Since the 1990’s, the Veteran’s Health Administration (VHA) has implemented a system of primary care that has been considered some of the best care that can be offered (Klein, 2011). The Patient Center Medical Home (PCMH) Model, also called “Patient Aligned Care Team” (PACT) in the VHA, has been coordinating and integrating services which ensure optimal health outcomes at an acceptable value (Bidassie, Davies, Stark, & Boushon, 2014).
PACT was created in 2010, building on 20 years of the VHA transforming from a loosely based system of inpatient services to a provider of outpatient primary care for veterans. From 2010 until 2011, their primary care staff levels decreased from 2.3 Full Time Equivalents (FTE) to 3.0 FTE, and in there was a reduction in face to face encounters as it was increased telephone consultations and electronic messaging (Trivedi et al., 2011).

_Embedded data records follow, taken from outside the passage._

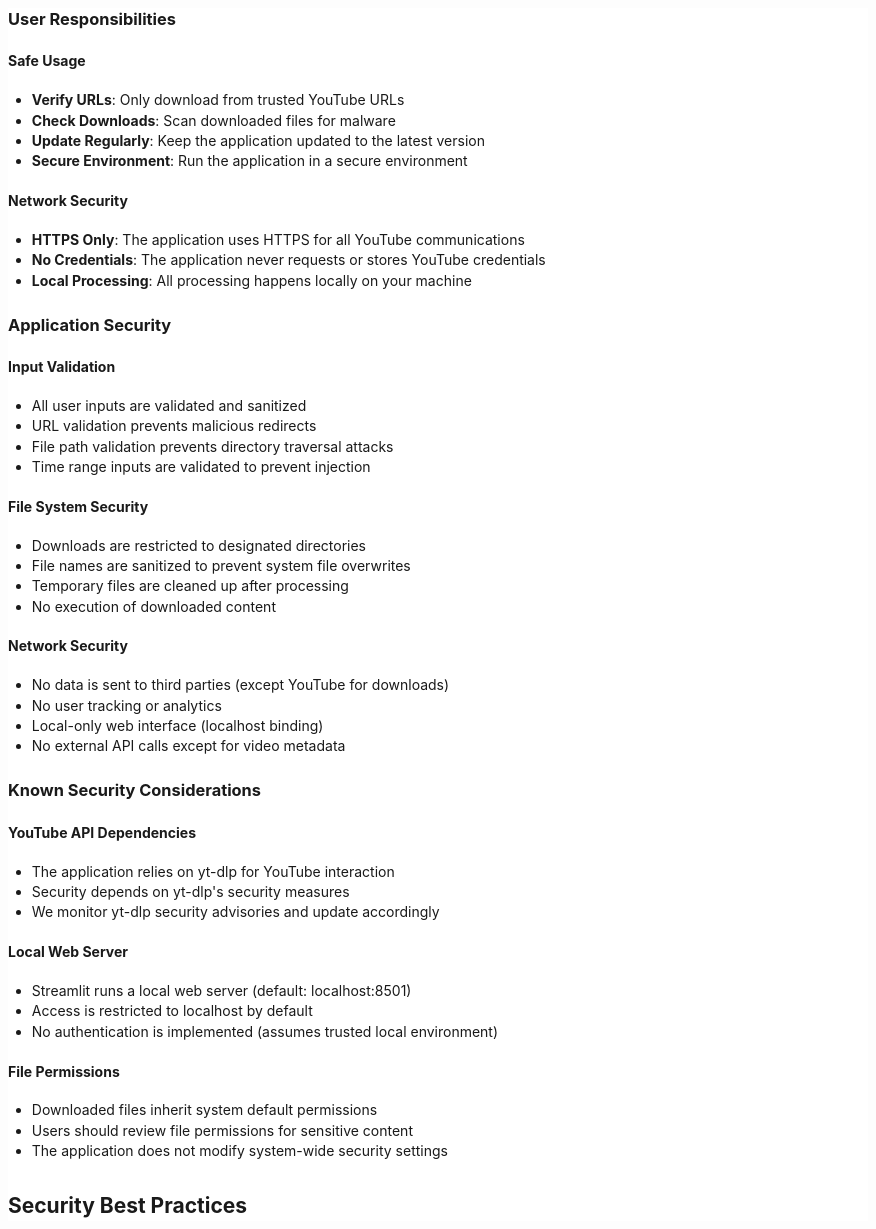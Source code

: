### User Responsibilities

#### Safe Usage
- **Verify URLs**: Only download from trusted YouTube URLs
- **Check Downloads**: Scan downloaded files for malware
- **Update Regularly**: Keep the application updated to the latest version
- **Secure Environment**: Run the application in a secure environment

#### Network Security
- **HTTPS Only**: The application uses HTTPS for all YouTube communications
- **No Credentials**: The application never requests or stores YouTube credentials
- **Local Processing**: All processing happens locally on your machine

### Application Security

#### Input Validation
- All user inputs are validated and sanitized
- URL validation prevents malicious redirects
- File path validation prevents directory traversal attacks
- Time range inputs are validated to prevent injection

#### File System Security
- Downloads are restricted to designated directories
- File names are sanitized to prevent system file overwrites
- Temporary files are cleaned up after processing
- No execution of downloaded content

#### Network Security
- No data is sent to third parties (except YouTube for downloads)
- No user tracking or analytics
- Local-only web interface (localhost binding)
- No external API calls except for video metadata

### Known Security Considerations

#### YouTube API Dependencies
- The application relies on yt-dlp for YouTube interaction
- Security depends on yt-dlp's security measures
- We monitor yt-dlp security advisories and update accordingly

#### Local Web Server
- Streamlit runs a local web server (default: localhost:8501)
- Access is restricted to localhost by default
- No authentication is implemented (assumes trusted local environment)

#### File Permissions
- Downloaded files inherit system default permissions
- Users should review file permissions for sensitive content
- The application does not modify system-wide security settings

## Security Best Practices
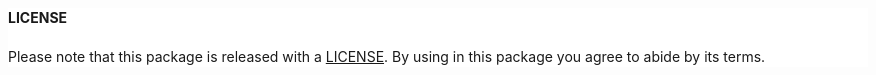 #### LICENSE

Please note that this package is released with a
[LICENSE](https://github.com/stufield/gitr/blob/main/LICENSE.md). By
using in this package you agree to abide by its terms.
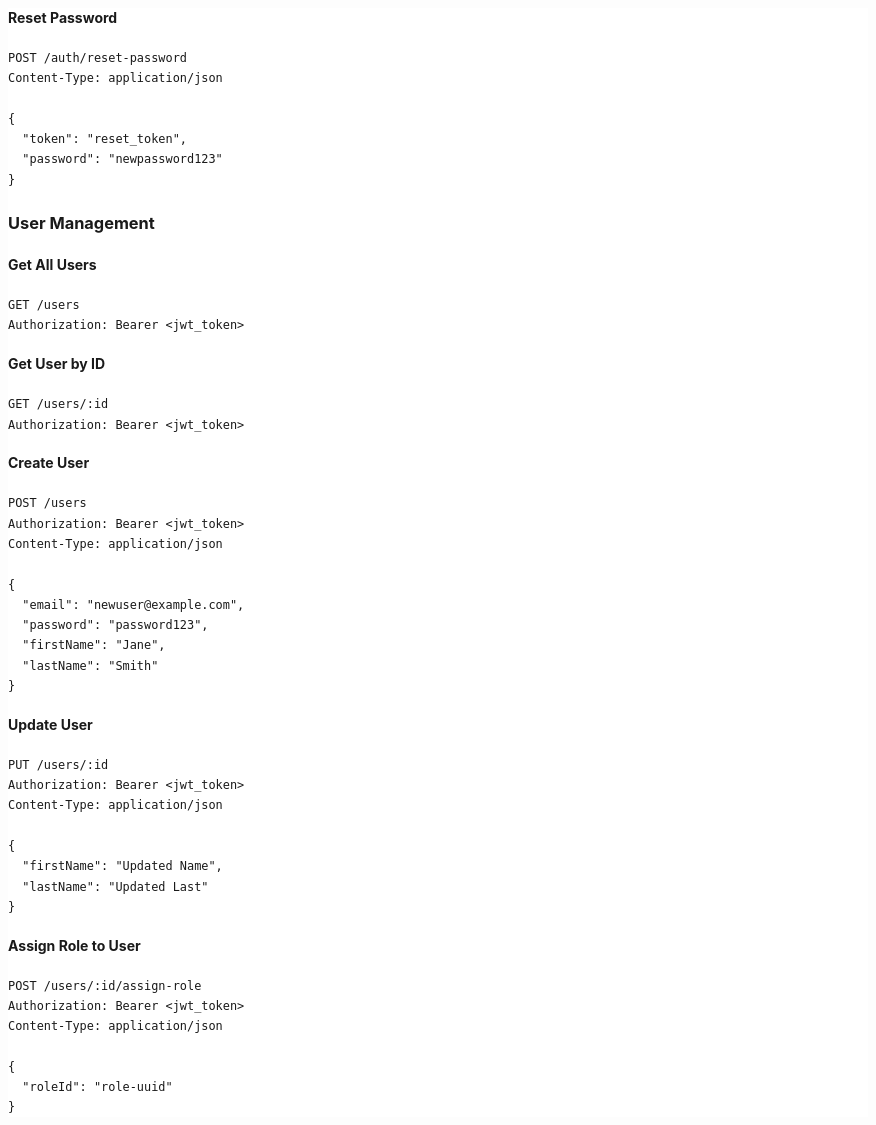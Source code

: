 #### Reset Password
```http
POST /auth/reset-password
Content-Type: application/json

{
  "token": "reset_token",
  "password": "newpassword123"
}
```

### User Management

#### Get All Users
```http
GET /users
Authorization: Bearer <jwt_token>
```

#### Get User by ID
```http
GET /users/:id
Authorization: Bearer <jwt_token>
```

#### Create User
```http
POST /users
Authorization: Bearer <jwt_token>
Content-Type: application/json

{
  "email": "newuser@example.com",
  "password": "password123",
  "firstName": "Jane",
  "lastName": "Smith"
}
```

#### Update User
```http
PUT /users/:id
Authorization: Bearer <jwt_token>
Content-Type: application/json

{
  "firstName": "Updated Name",
  "lastName": "Updated Last"
}
```

#### Assign Role to User
```http
POST /users/:id/assign-role
Authorization: Bearer <jwt_token>
Content-Type: application/json

{
  "roleId": "role-uuid"
}
```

The VHA meets all five core functions under the PACT system, notably with the Peer to Peer toolkit, which permits the PCP to coordinate care with multiple specialists, and allows the exchange of electronic health records, which meets the requirements for accessible services, comprehensive care, patient centered, and coordination of care with one system (Luck, 2014). Quality metrics are hard to come by because most PCPs under the pact program see quality metrics to be a hindrance to the spirit of the PACT program, because responding to the performance metrics consume time and resources, and these quality metrics do not take into account the spirt of PCMH (Kansagara et al, 2014). The purpose of this research was to analyze the effects of PACT on the VHA to determine expenditures and the overall outcome of patient care.